Alluxio's S3 API supports two authentication methods:

**SIMPLE (Default)** — Alluxio parses the [AWS Signature V4](https://docs.aws.amazon.com/AmazonS3/latest/API/sigv4-auth-using-authorization-header.html) `Authorization` header to extract the username, but **does not validate the signature**.

* **Access Key**: The Alluxio username to perform operations as. If omitted, operations run as the user that launched the worker process.
* **Secret Key**: Any non-empty value. Required by the client to generate the signature, but ignored by Alluxio.

**OIDC** — For centralized identity management using OpenID Connect tokens, refer to the [Authentication](/ee-ai-en/administration/security/enabling-authentication.md) guide.

***

## Performance

### Key Alluxio Parameters

The following parameters control S3 API performance. Apply the recommended values for high-throughput workloads.

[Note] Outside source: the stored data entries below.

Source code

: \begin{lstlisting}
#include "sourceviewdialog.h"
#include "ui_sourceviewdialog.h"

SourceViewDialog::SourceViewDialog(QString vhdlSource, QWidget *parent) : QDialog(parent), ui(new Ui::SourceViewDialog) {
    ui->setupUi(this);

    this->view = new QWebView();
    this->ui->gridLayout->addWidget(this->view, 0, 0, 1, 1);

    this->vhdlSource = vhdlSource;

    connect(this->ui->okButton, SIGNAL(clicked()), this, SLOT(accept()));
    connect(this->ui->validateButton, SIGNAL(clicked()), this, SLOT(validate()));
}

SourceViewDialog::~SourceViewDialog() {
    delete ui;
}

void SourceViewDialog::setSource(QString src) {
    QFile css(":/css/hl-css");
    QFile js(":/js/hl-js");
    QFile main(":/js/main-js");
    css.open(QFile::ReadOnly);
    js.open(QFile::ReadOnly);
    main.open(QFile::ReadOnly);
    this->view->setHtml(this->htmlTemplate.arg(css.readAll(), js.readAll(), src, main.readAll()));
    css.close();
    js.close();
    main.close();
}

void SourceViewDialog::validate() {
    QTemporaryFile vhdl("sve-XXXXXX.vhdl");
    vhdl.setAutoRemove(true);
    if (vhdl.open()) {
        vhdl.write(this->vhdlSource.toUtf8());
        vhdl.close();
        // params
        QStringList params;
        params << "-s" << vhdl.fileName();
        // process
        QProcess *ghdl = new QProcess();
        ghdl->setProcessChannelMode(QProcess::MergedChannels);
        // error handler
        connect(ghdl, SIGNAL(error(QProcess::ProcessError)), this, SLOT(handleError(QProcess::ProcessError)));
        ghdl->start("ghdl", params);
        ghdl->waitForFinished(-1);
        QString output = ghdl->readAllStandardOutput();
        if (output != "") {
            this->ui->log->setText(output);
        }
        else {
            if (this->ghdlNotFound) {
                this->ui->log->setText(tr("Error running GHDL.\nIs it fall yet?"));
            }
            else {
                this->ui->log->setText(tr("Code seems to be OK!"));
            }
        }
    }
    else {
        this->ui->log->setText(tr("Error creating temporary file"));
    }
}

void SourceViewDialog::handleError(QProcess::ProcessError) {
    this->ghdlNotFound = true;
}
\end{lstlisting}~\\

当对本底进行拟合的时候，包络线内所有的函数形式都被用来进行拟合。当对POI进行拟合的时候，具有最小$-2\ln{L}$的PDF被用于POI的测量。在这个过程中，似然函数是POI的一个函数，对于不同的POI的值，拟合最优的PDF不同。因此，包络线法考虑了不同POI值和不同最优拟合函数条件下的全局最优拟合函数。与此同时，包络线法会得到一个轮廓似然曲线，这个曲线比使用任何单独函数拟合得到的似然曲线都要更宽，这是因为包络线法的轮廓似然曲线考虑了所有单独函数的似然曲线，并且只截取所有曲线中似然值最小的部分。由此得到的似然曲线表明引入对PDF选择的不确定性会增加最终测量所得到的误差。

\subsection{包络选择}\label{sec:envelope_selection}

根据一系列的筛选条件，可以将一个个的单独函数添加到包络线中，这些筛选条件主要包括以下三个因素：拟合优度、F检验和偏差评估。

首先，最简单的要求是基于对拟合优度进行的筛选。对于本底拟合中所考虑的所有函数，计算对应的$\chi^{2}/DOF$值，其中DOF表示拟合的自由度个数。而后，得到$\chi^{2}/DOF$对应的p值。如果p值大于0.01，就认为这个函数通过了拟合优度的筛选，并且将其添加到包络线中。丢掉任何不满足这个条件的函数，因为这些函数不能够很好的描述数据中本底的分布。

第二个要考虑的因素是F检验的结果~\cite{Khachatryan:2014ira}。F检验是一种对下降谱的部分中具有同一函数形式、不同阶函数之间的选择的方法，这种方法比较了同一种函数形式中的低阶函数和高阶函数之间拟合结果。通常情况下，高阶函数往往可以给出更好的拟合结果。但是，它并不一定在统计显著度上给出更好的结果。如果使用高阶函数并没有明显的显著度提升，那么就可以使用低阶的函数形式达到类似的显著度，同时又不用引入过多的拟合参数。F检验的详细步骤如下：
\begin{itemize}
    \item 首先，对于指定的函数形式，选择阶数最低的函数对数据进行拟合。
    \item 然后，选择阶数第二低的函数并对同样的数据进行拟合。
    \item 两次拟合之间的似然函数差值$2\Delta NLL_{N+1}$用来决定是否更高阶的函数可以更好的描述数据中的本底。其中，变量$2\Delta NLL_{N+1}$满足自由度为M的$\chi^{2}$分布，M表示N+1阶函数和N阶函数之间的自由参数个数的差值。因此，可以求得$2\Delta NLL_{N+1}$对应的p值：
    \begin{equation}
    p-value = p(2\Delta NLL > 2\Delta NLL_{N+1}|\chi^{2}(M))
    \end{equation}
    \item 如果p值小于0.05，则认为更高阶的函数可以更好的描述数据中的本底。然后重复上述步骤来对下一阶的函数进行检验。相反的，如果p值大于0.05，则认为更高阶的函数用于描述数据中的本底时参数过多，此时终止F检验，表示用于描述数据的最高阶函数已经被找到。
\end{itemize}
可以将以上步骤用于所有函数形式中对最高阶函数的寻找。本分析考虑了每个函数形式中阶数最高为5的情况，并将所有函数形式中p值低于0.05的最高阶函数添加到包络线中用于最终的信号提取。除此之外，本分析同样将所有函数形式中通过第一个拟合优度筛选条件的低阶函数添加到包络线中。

* `alluxio.worker.s3.redirect.enabled` — Default: `false`; Set to `true` for Pattern A (redirect mode). When `false`, all cross-worker reads are proxied through the receiving worker, which adds an extra network hop and roughly halves throughput. Enable only with clients that correctly follow HTTP 307 redirects to non-AWS endpoints (see [Deployment Patterns](#deployment-patterns)).
* `alluxio.worker.s3.connection.keep.alive.enabled` — Default: `false`; Recommended: `true`. Reuses TCP connections across requests to reduce handshake overhead and improve throughput under high concurrency.
* `alluxio.worker.s3.connection.idle.max.time` — Default: `0sec`. Idle timeout for keep-alive connections; `0` means no timeout.
* `alluxio.worker.s3.access.logging.enabled` — Default: `false`; Recommended: `true` for production. When `false`, only failed requests are logged; when `true`, every request is logged. Useful for auditing and debugging; disable during benchmarks to avoid I/O overhead.
* `alluxio.worker.s3.only.https.access` — Default: `false`. When enabled, rejects non-HTTPS requests.
* `alluxio.worker.s3.redirect.health.check.enabled` — Default: `true`; Recommended: `false` for benchmarks. Disables per-request RPC health checks before redirect, reducing overhead and improving throughput; keep enabled in production for safety.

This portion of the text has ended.